Below are records; please give the number of their lines that contain the string "autoref", and only that number.

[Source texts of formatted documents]
################
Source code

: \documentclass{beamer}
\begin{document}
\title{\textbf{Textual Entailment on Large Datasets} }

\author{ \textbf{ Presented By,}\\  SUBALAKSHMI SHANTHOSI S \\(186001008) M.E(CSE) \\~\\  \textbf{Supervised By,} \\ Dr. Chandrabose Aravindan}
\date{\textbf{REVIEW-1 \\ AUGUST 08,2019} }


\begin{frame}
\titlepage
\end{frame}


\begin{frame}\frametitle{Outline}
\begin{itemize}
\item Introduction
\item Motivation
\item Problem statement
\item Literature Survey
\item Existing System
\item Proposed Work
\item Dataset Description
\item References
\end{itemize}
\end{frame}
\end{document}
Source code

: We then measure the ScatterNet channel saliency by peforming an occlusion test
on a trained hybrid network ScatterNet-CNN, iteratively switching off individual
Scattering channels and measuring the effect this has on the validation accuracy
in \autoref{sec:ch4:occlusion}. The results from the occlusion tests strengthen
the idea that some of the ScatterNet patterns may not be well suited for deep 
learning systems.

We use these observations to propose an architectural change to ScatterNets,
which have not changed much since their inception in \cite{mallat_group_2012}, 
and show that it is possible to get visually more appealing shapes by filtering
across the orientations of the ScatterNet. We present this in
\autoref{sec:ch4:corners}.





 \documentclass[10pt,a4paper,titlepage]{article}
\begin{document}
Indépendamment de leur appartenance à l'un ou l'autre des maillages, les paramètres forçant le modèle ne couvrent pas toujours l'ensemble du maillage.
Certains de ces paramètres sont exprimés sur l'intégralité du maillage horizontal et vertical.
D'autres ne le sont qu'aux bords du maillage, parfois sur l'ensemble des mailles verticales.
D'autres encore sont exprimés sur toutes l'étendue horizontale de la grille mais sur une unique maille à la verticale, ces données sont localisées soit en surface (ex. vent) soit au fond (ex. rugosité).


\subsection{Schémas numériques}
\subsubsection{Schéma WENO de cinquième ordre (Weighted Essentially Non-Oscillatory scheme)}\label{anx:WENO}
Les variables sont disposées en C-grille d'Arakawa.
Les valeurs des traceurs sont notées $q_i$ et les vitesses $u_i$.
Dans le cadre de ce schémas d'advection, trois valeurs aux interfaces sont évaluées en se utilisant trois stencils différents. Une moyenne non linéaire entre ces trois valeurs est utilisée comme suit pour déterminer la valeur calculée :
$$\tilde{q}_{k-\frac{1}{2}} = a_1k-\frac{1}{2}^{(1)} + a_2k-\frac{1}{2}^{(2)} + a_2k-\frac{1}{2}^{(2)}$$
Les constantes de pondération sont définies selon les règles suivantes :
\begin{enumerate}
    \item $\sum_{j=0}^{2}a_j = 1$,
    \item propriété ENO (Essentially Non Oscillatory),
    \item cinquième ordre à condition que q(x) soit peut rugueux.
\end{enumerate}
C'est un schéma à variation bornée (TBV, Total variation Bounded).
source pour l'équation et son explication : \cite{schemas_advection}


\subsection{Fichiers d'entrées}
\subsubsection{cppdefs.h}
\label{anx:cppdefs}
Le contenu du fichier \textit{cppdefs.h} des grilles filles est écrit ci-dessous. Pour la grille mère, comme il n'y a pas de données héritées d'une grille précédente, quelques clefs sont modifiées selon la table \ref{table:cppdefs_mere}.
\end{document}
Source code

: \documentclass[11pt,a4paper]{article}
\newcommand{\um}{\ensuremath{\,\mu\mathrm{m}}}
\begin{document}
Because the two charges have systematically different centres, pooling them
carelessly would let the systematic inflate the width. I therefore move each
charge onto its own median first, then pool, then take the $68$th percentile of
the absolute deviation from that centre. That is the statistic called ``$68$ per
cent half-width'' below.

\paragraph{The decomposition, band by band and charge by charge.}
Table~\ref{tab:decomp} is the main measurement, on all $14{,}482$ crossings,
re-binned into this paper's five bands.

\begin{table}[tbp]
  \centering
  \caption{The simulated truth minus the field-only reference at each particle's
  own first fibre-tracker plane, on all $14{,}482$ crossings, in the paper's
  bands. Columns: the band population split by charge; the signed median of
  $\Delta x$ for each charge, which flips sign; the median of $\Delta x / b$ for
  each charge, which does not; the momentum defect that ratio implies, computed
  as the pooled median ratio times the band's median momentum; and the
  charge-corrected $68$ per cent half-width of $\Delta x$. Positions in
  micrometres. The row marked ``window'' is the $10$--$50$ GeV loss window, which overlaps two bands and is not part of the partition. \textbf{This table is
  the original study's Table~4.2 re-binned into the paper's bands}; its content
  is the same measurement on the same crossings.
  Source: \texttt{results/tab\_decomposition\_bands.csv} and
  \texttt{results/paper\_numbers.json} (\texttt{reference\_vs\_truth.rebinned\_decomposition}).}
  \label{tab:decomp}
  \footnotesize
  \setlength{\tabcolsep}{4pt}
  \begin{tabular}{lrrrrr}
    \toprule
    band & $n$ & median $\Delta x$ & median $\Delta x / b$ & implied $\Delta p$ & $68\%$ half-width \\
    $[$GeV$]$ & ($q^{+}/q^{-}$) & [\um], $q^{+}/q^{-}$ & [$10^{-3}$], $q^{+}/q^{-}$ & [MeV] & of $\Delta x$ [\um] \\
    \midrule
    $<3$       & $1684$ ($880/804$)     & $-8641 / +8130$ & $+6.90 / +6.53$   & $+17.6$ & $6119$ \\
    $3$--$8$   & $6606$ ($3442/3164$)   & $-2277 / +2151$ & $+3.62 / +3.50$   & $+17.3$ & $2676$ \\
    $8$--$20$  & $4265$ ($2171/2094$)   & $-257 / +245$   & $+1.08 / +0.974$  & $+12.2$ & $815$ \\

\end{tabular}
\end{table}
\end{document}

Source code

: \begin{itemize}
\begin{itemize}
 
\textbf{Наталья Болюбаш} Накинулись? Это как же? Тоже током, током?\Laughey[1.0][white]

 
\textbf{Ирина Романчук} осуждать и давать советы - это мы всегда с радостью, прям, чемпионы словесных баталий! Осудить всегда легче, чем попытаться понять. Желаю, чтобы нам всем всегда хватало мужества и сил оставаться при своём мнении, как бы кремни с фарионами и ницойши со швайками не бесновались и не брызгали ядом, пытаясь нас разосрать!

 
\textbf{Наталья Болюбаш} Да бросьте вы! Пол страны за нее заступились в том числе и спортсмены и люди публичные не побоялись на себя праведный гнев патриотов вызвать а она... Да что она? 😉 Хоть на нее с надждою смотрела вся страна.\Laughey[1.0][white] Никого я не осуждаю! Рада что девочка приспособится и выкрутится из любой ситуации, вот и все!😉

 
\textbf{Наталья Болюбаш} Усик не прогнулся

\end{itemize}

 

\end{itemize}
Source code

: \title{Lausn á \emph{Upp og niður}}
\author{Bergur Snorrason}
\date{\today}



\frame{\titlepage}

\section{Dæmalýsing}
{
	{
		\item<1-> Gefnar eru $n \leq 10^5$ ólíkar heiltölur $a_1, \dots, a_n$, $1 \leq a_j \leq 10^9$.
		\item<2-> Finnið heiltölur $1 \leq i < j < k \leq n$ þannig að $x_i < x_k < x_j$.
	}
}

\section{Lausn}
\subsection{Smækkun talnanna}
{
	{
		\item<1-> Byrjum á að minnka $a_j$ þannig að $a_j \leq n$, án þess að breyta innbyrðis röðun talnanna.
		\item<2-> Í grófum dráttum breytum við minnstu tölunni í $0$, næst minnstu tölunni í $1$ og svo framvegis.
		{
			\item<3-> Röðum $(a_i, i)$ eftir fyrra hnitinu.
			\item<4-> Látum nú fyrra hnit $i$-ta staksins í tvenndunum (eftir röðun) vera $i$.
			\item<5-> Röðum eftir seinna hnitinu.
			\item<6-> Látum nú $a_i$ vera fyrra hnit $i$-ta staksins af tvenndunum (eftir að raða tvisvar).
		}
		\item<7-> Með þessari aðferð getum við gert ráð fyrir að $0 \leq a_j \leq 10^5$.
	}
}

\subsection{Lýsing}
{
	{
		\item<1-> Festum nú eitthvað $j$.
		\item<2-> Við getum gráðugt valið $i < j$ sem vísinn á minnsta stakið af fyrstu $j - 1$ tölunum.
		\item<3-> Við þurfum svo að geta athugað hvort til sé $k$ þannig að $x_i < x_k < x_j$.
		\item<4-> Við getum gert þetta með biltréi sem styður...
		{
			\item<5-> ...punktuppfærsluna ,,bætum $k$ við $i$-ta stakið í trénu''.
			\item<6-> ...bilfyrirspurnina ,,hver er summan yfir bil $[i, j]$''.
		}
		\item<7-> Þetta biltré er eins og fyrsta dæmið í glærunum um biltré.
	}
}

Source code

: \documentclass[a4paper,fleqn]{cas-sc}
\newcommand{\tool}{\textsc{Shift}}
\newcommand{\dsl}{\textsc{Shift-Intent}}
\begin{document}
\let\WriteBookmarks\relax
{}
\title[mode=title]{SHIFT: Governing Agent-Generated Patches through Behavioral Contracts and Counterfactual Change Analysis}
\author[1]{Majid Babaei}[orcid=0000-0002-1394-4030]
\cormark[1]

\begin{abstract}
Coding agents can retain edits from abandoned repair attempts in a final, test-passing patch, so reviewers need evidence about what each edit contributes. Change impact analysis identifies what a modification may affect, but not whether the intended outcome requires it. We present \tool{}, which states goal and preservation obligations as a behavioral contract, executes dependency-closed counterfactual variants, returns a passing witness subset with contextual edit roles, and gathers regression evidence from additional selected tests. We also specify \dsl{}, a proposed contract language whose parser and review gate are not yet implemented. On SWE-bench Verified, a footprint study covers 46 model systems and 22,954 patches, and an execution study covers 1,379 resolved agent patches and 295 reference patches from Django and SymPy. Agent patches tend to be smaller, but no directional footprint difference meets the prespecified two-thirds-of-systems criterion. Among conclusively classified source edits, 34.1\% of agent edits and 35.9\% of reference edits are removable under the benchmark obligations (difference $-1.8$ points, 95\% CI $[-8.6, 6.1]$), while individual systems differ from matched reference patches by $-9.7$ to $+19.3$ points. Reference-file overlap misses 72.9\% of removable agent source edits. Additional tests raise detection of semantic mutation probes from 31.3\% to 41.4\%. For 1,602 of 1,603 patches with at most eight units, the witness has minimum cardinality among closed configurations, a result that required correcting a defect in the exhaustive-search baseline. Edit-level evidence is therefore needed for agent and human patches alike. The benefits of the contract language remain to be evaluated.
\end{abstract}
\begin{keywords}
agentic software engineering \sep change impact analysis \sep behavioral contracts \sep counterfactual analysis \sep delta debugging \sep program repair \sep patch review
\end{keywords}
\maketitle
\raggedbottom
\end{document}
################
- _Written solution_:
2